Datasets and Containers¶
MDSynthesis is not an analysis code. On its own, it does not produce output data given raw simulation data as input. Its scope is limited to the boring but tedious task of data management and storage. It is intended to bring value to analysis results by making them easily accessible now and later.
As such, the basic functionality of MDSynthesis is condensed into only two objects, sometimes referred to as Containers in the documentation. These are the Sim and Group objects.
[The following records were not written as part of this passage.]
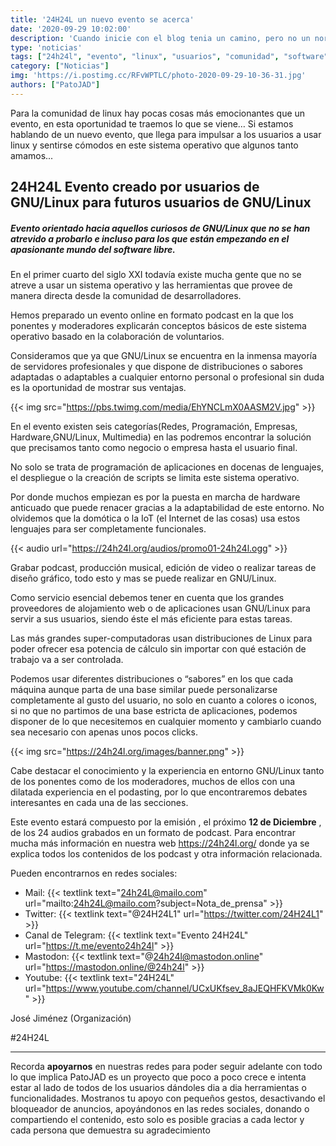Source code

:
 ```yaml
---
title: '24H24L un nuevo evento se acerca'
date: '2020-09-29 10:02:00'
description: 'Cuando inicie con el blog tenia un camino, pero no un norte, y a estas alturas es hora de que juntos lo definamos'
type: 'noticias'
tags: ["24h24l", "evento", "linux", "usuarios", "comunidad", "software", "libre"]
category: ["Noticias"]
img: 'https://i.postimg.cc/RFvWPTLC/photo-2020-09-29-10-36-31.jpg'
authors: ["PatoJAD"]
---
```


Para la comunidad de linux hay pocas cosas más emocionantes que un evento, en esta oportunidad te traemos lo que se viene… Si estamos hablando de un nuevo evento, que llega para impulsar a los usuarios a usar linux y sentirse cómodos en este sistema operativo que algunos tanto amamos...




## **24H24L Evento creado por usuarios de GNU/Linux para futuros usuarios de GNU/Linux**




##### **Evento orientado hacia aquellos curiosos de GNU/Linux que no se han atrevido a probarlo e incluso para los que están empezando en el apasionante mundo del software libre.**




En el primer cuarto del siglo XXI todavía existe mucha gente que no se atreve a usar un sistema operativo y las herramientas que provee de manera directa desde la comunidad de desarrolladores.

Hemos preparado un evento online en formato podcast en la que los ponentes y moderadores explicarán conceptos básicos de este sistema operativo basado en la colaboración de voluntarios.

Consideramos que ya que GNU/Linux se encuentra en la inmensa mayoría de servidores profesionales y que dispone de distribuciones o sabores adaptadas o adaptables a cualquier entorno personal o profesional sin duda es la oportunidad de mostrar sus ventajas.


{{< img src="https://pbs.twimg.com/media/EhYNCLmX0AASM2V.jpg" >}}


En el evento existen seis categorías(Redes, Programación, Empresas, Hardware,GNU/Linux, Multimedia) en las podremos encontrar la solución que precisamos tanto como negocio o empresa hasta el usuario final.

No solo se trata de programación de aplicaciones en docenas de lenguajes, el despliegue o la creación de scripts se limita este sistema operativo.

Por donde muchos empiezan es por la puesta en marcha de hardware anticuado que puede renacer gracias a la adaptabilidad de este entorno. No olvidemos que la domótica o la IoT (el Internet de las cosas) usa estos lenguajes para ser completamente funcionales.


{{< audio url="https://24h24l.org/audios/promo01-24h24l.ogg" >}}


Grabar podcast, producción musical, edición de video o realizar tareas de diseño gráfico, todo esto y mas se puede realizar en GNU/Linux.

Como servicio esencial debemos tener en cuenta que los grandes proveedores de alojamiento web o de aplicaciones usan GNU/Linux para servir a sus usuarios, siendo éste el más eficiente para estas tareas.

Las más grandes super-computadoras usan distribuciones de Linux para poder ofrecer esa potencia de cálculo sin importar con qué estación de trabajo va a ser controlada.

Podemos usar diferentes distribuciones o “sabores” en los que cada máquina aunque parta de una base similar puede personalizarse completamente al gusto del usuario, no solo en cuanto a colores o iconos, si no que no partimos de una base estricta de aplicaciones, podemos disponer de lo que necesitemos en cualquier momento y cambiarlo cuando sea necesario con apenas unos pocos clicks.


{{< img src="https://24h24l.org/images/banner.png" >}}


Cabe destacar el conocimiento y la experiencia en entorno GNU/Linux tanto de los ponentes como de los moderadores, muchos de ellos con una dilatada experiencia en el podasting, por lo que encontraremos debates interesantes en cada una de las secciones.

Este evento estará compuesto por la emisión , el próximo **12 de Diciembre** , de los 24 audios grabados en un formato de podcast. Para encontrar mucha más información en nuestra web https://24h24l.org/ donde ya se explica todos los contenidos de los podcast y otra información relacionada.



Pueden encontrarnos en redes sociales:



- Mail: {{< textlink text="24h24L@mailo.com" url="mailto:24h24L@mailo.com?subject=Nota_de_prensa" >}}
- Twitter: {{< textlink text="@24H24L1" url="https://twitter.com/24H24L1" >}}
- Canal de Telegram: {{< textlink text="Evento 24H24L" url="https://t.me/evento24h24l" >}}
- Mastodon: {{< textlink text="@24h24l@mastodon.online" url="https://mastodon.online/@24h24l" >}}
- Youtube: {{< textlink text="24H24L" url="https://www.youtube.com/channel/UCxUKfsev_8aJEQHFKVMk0Kw" >}}



José Jiménez (Organización)

\#24H24L  



---



Recorda **apoyarnos** en nuestras redes para poder seguir adelante con todo lo que implica PatoJAD es un proyecto que poco a poco crece e intenta estar al lado de todos de los usuarios dándoles dia a dia herramientas o funcionalidades. Mostranos tu apoyo con pequeños gestos, desactivando el bloqueador de anuncios, apoyándonos en las redes sociales, donando o compartiendo el contenido, esto solo es posible gracias a cada lector y cada persona que demuestra su agradecimiento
In brief, a Sim is designed to manage and give access to the data corresponding to a single simulation (the raw trajectory(s), as well as analysis results); a Group gives access to any number of Sim or Group objects it has as members (including perhaps itself), and can store analysis results that pertain to these members collectively. Both types of Container store their underlying data persistently to disk on the fly. The file locking needed for each transaction is handled automatically, so more than one python process can be working with any number of instances of the same Container at the same time.
Warning
File locking is generally process safe, but not thread safe. Don’t use multithreading and try to modify Container elements at the same time. Multiprocessing, however, should work just fine.
Persistence as a feature¶
Containers store their data as directory structures in the file system. Generating a new Sim, for example, with the following
>>> # python session 1
>>> import mdsynthesis as mds
>>> s = mds.Sim('marklar')
creates a directory called marklar
in the current working directory. It contains
a single file at the moment
> # shell
> ls marklar
Sim.2b4b5800-48a7-4814-ba6d-1e631a09a199.h5
The name of this file includes the type of Container (Sim) it corresponds
to, as well as the uuid
of the Container, which is its unique identifier.
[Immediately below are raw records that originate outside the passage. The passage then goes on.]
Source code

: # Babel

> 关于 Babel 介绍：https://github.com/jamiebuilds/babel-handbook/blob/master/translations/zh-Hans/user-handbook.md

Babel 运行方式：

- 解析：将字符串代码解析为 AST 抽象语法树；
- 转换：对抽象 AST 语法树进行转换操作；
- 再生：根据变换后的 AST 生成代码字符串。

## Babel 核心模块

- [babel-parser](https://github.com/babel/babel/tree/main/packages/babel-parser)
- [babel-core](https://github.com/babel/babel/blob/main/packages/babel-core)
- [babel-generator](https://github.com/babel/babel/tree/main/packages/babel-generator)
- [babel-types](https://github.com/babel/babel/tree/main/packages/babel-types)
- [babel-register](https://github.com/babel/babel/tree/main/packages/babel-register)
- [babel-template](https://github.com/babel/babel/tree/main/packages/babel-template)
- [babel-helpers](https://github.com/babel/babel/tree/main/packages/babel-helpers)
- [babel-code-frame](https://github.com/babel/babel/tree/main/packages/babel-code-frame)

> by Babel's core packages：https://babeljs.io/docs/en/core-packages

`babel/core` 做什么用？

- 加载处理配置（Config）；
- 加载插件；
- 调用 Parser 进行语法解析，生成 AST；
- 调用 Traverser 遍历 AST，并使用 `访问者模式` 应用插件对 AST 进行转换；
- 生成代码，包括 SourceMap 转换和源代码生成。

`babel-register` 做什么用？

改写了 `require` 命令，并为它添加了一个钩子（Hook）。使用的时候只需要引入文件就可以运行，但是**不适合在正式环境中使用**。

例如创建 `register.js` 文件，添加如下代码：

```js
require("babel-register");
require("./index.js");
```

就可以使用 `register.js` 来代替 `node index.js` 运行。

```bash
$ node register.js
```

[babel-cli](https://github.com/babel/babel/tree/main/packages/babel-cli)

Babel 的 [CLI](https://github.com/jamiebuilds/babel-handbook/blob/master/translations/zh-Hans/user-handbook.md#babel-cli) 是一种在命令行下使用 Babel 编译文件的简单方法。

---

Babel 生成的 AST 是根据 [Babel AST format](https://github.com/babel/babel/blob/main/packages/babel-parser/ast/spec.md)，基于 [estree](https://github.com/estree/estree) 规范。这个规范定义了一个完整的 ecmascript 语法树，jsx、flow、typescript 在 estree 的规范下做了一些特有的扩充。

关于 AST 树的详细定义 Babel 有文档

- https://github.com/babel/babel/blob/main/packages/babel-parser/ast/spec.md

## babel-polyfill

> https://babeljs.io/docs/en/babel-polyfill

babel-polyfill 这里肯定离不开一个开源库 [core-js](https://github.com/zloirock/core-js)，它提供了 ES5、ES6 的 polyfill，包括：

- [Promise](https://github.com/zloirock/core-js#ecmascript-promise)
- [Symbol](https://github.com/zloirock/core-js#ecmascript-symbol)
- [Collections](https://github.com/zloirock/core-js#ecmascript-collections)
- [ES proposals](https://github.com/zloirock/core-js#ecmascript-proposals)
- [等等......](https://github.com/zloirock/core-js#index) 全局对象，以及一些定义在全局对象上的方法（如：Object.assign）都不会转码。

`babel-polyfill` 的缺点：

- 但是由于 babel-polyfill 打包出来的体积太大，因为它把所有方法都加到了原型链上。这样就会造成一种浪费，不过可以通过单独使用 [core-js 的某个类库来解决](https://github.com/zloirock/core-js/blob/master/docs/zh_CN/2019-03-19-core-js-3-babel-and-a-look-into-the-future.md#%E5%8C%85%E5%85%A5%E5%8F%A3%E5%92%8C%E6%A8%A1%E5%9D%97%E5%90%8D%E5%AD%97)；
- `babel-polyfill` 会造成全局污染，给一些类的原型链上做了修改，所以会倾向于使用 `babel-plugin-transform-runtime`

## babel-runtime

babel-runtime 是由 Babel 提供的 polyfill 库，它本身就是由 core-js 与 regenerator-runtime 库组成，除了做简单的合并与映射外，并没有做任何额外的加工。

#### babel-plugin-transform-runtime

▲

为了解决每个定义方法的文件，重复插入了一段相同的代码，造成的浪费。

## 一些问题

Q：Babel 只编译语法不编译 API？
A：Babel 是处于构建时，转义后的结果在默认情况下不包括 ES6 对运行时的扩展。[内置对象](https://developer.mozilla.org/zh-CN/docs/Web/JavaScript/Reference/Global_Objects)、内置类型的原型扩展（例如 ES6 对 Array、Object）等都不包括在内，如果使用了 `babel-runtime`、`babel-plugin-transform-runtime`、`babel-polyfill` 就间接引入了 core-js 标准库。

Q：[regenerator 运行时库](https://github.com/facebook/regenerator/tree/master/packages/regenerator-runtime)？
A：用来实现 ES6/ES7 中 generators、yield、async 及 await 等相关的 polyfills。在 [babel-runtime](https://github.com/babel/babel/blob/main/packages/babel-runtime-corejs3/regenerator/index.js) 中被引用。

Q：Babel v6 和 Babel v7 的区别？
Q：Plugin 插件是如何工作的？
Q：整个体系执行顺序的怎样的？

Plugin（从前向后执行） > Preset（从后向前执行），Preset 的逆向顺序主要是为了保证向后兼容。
This is the state file containing all the information needed to regenerate an
identical instance of this Sim. In fact, we can open a separate python
session (go ahead!) and regenerate this Sim immediately there
>>> # python session 2
>>> import mdsynthesis as mds
>>> s = mds.Sim('marklar')
Making a modification to the Sim in one session, perhaps by adding a tag, will be reflected in the Sim in the other session
>>> # python session 1
>>> s.tags.add('TIP4P')
>>> # python session 2
>>> s.tags
<Tags(['TIP4P'])>
This is because both objects pull their identifying information from the same file on disk; they store almost nothing in memory.
Note
The uuid
of the Sim in this example will certainly differ from
any Sims you generate. This is used to differentiate Sims
from each other. Unexpected and broken behavior will result from
changing the names of state files!
Storing arbitrary datasets¶
More on things like tags later, but we really care about storing (potentially
large and time consuming to produce) datasets. Using our Sim marklar
as the example here, say we have generated a numpy array of dimension
(10^6, 3) that gives the minimum distance between the sidechains of three
residues with those of a fourth for each frame in a trajectory
>>> a.shape
(1000000, 3)
We can store this easily
>>> s.data.add('distances', a)
>>> s.data
<Data(['distances'])>
and recall it
>>> s.data['distances'].shape
(1000000, 3)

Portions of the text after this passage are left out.